▸ **Exercise aim**: Output the entries word for word. Omit images.

▸ **Supplied records**:

· · · ·

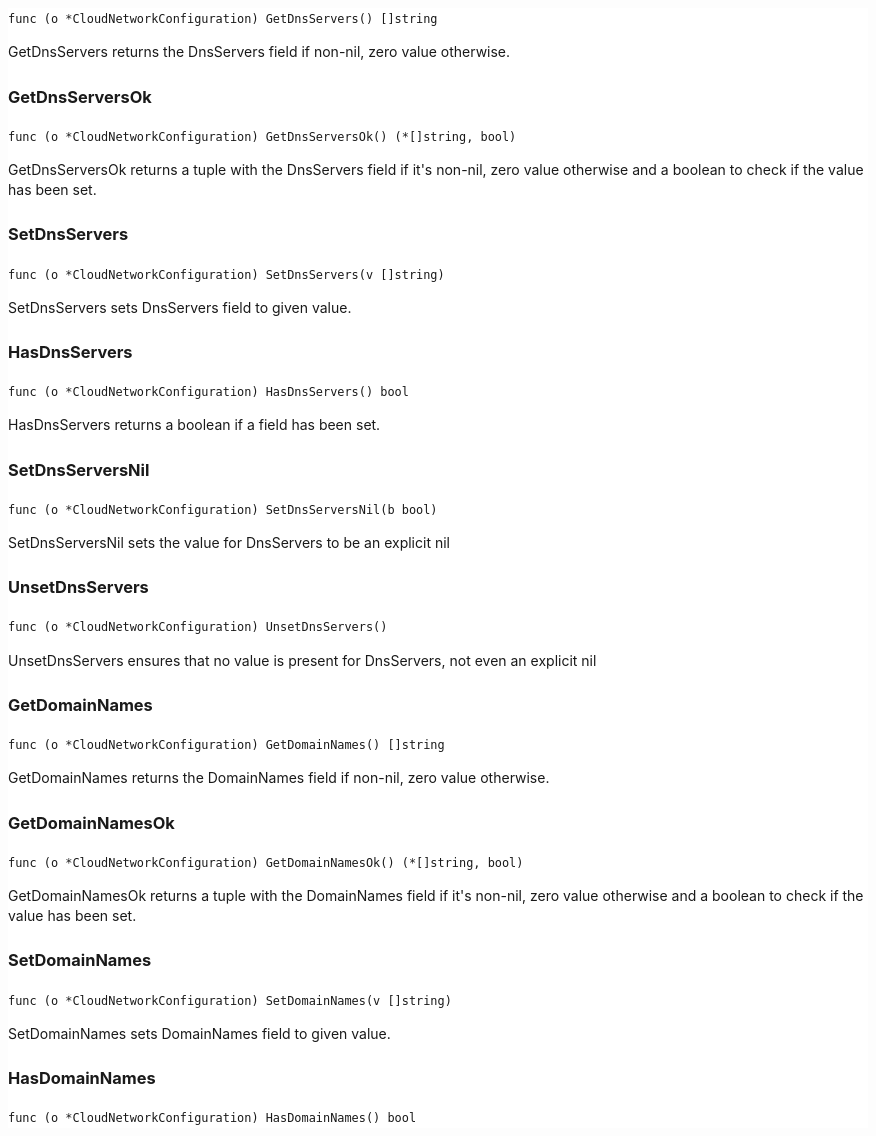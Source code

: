 `func (o *CloudNetworkConfiguration) GetDnsServers() []string`

GetDnsServers returns the DnsServers field if non-nil, zero value otherwise.

### GetDnsServersOk

`func (o *CloudNetworkConfiguration) GetDnsServersOk() (*[]string, bool)`

GetDnsServersOk returns a tuple with the DnsServers field if it's non-nil, zero value otherwise
and a boolean to check if the value has been set.

### SetDnsServers

`func (o *CloudNetworkConfiguration) SetDnsServers(v []string)`

SetDnsServers sets DnsServers field to given value.

### HasDnsServers

`func (o *CloudNetworkConfiguration) HasDnsServers() bool`

HasDnsServers returns a boolean if a field has been set.

### SetDnsServersNil

`func (o *CloudNetworkConfiguration) SetDnsServersNil(b bool)`

 SetDnsServersNil sets the value for DnsServers to be an explicit nil

### UnsetDnsServers
`func (o *CloudNetworkConfiguration) UnsetDnsServers()`

UnsetDnsServers ensures that no value is present for DnsServers, not even an explicit nil
### GetDomainNames

`func (o *CloudNetworkConfiguration) GetDomainNames() []string`

GetDomainNames returns the DomainNames field if non-nil, zero value otherwise.

### GetDomainNamesOk

`func (o *CloudNetworkConfiguration) GetDomainNamesOk() (*[]string, bool)`

GetDomainNamesOk returns a tuple with the DomainNames field if it's non-nil, zero value otherwise
and a boolean to check if the value has been set.

### SetDomainNames

`func (o *CloudNetworkConfiguration) SetDomainNames(v []string)`

SetDomainNames sets DomainNames field to given value.

### HasDomainNames

`func (o *CloudNetworkConfiguration) HasDomainNames() bool`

· · · ·

▸ **Your solution**:
Source code

: `func (o *CloudNetworkConfiguration) GetDnsServers() []string`

GetDnsServers returns the DnsServers field if non-nil, zero value otherwise.

### GetDnsServersOk

`func (o *CloudNetworkConfiguration) GetDnsServersOk() (*[]string, bool)`

GetDnsServersOk returns a tuple with the DnsServers field if it's non-nil, zero value otherwise
and a boolean to check if the value has been set.

### SetDnsServers

`func (o *CloudNetworkConfiguration) SetDnsServers(v []string)`

SetDnsServers sets DnsServers field to given value.

### HasDnsServers

`func (o *CloudNetworkConfiguration) HasDnsServers() bool`

HasDnsServers returns a boolean if a field has been set.

### SetDnsServersNil

`func (o *CloudNetworkConfiguration) SetDnsServersNil(b bool)`

 SetDnsServersNil sets the value for DnsServers to be an explicit nil

### UnsetDnsServers
`func (o *CloudNetworkConfiguration) UnsetDnsServers()`

UnsetDnsServers ensures that no value is present for DnsServers, not even an explicit nil
### GetDomainNames

`func (o *CloudNetworkConfiguration) GetDomainNames() []string`

GetDomainNames returns the DomainNames field if non-nil, zero value otherwise.

### GetDomainNamesOk

`func (o *CloudNetworkConfiguration) GetDomainNamesOk() (*[]string, bool)`

GetDomainNamesOk returns a tuple with the DomainNames field if it's non-nil, zero value otherwise
and a boolean to check if the value has been set.

### SetDomainNames

`func (o *CloudNetworkConfiguration) SetDomainNames(v []string)`

SetDomainNames sets DomainNames field to given value.

### HasDomainNames

`func (o *CloudNetworkConfiguration) HasDomainNames() bool`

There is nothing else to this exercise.